Repeat the entire listing below exactly.
*** Opening The input ***
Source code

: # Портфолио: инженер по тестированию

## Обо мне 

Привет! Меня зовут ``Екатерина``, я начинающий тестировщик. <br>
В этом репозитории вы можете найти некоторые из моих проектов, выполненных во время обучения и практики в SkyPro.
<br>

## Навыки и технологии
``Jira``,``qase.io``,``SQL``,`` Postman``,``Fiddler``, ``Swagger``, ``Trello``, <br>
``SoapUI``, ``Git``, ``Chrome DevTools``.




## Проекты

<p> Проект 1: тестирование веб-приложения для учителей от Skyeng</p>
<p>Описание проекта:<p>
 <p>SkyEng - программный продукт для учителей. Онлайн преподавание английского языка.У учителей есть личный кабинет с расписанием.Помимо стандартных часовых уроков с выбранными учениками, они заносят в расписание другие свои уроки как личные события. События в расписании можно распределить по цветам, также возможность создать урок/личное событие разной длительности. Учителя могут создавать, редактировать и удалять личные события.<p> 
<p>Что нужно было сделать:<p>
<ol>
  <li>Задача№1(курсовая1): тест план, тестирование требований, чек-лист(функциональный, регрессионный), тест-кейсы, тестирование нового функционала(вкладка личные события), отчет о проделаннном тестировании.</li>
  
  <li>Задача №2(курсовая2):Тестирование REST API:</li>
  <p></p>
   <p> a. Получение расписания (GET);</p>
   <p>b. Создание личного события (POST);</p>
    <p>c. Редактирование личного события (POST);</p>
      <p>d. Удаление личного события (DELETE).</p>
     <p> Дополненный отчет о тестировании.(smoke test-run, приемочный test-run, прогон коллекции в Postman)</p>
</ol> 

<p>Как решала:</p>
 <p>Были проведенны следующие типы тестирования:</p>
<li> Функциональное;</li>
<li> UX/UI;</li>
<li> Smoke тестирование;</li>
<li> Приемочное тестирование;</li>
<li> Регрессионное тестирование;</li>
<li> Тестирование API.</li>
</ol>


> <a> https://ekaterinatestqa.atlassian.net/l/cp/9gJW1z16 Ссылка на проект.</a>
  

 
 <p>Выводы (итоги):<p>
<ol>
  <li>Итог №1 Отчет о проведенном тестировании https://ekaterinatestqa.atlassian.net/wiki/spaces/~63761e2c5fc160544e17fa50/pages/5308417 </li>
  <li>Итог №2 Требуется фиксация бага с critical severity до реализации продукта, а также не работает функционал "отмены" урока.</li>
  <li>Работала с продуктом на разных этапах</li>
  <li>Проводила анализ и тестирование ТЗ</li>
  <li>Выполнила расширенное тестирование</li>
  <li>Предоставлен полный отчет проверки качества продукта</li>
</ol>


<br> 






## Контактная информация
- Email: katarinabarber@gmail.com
*** Closing The input ***
- [Response to the exercise]
Source code

: # Портфолио: инженер по тестированию

## Обо мне 

Привет! Меня зовут ``Екатерина``, я начинающий тестировщик. <br>
В этом репозитории вы можете найти некоторые из моих проектов, выполненных во время обучения и практики в SkyPro.
<br>

## Навыки и технологии
``Jira``,``qase.io``,``SQL``,`` Postman``,``Fiddler``, ``Swagger``, ``Trello``, <br>
``SoapUI``, ``Git``, ``Chrome DevTools``.




## Проекты

<p> Проект 1: тестирование веб-приложения для учителей от Skyeng</p>
<p>Описание проекта:<p>
 <p>SkyEng - программный продукт для учителей. Онлайн преподавание английского языка.У учителей есть личный кабинет с расписанием.Помимо стандартных часовых уроков с выбранными учениками, они заносят в расписание другие свои уроки как личные события. События в расписании можно распределить по цветам, также возможность создать урок/личное событие разной длительности. Учителя могут создавать, редактировать и удалять личные события.<p> 
<p>Что нужно было сделать:<p>
<ol>
  <li>Задача№1(курсовая1): тест план, тестирование требований, чек-лист(функциональный, регрессионный), тест-кейсы, тестирование нового функционала(вкладка личные события), отчет о проделаннном тестировании.</li>
  
  <li>Задача №2(курсовая2):Тестирование REST API:</li>
  <p></p>
   <p> a. Получение расписания (GET);</p>
   <p>b. Создание личного события (POST);</p>
    <p>c. Редактирование личного события (POST);</p>
      <p>d. Удаление личного события (DELETE).</p>
     <p> Дополненный отчет о тестировании.(smoke test-run, приемочный test-run, прогон коллекции в Postman)</p>
</ol> 

<p>Как решала:</p>
 <p>Были проведенны следующие типы тестирования:</p>
<li> Функциональное;</li>
<li> UX/UI;</li>
<li> Smoke тестирование;</li>
<li> Приемочное тестирование;</li>
<li> Регрессионное тестирование;</li>
<li> Тестирование API.</li>
</ol>


> <a> https://ekaterinatestqa.atlassian.net/l/cp/9gJW1z16 Ссылка на проект.</a>
  

 
 <p>Выводы (итоги):<p>
<ol>
  <li>Итог №1 Отчет о проведенном тестировании https://ekaterinatestqa.atlassian.net/wiki/spaces/~63761e2c5fc160544e17fa50/pages/5308417 </li>
  <li>Итог №2 Требуется фиксация бага с critical severity до реализации продукта, а также не работает функционал "отмены" урока.</li>
  <li>Работала с продуктом на разных этапах</li>
  <li>Проводила анализ и тестирование ТЗ</li>
  <li>Выполнила расширенное тестирование</li>
  <li>Предоставлен полный отчет проверки качества продукта</li>
</ol>


<br> 






## Контактная информация
- Email: katarinabarber@gmail.com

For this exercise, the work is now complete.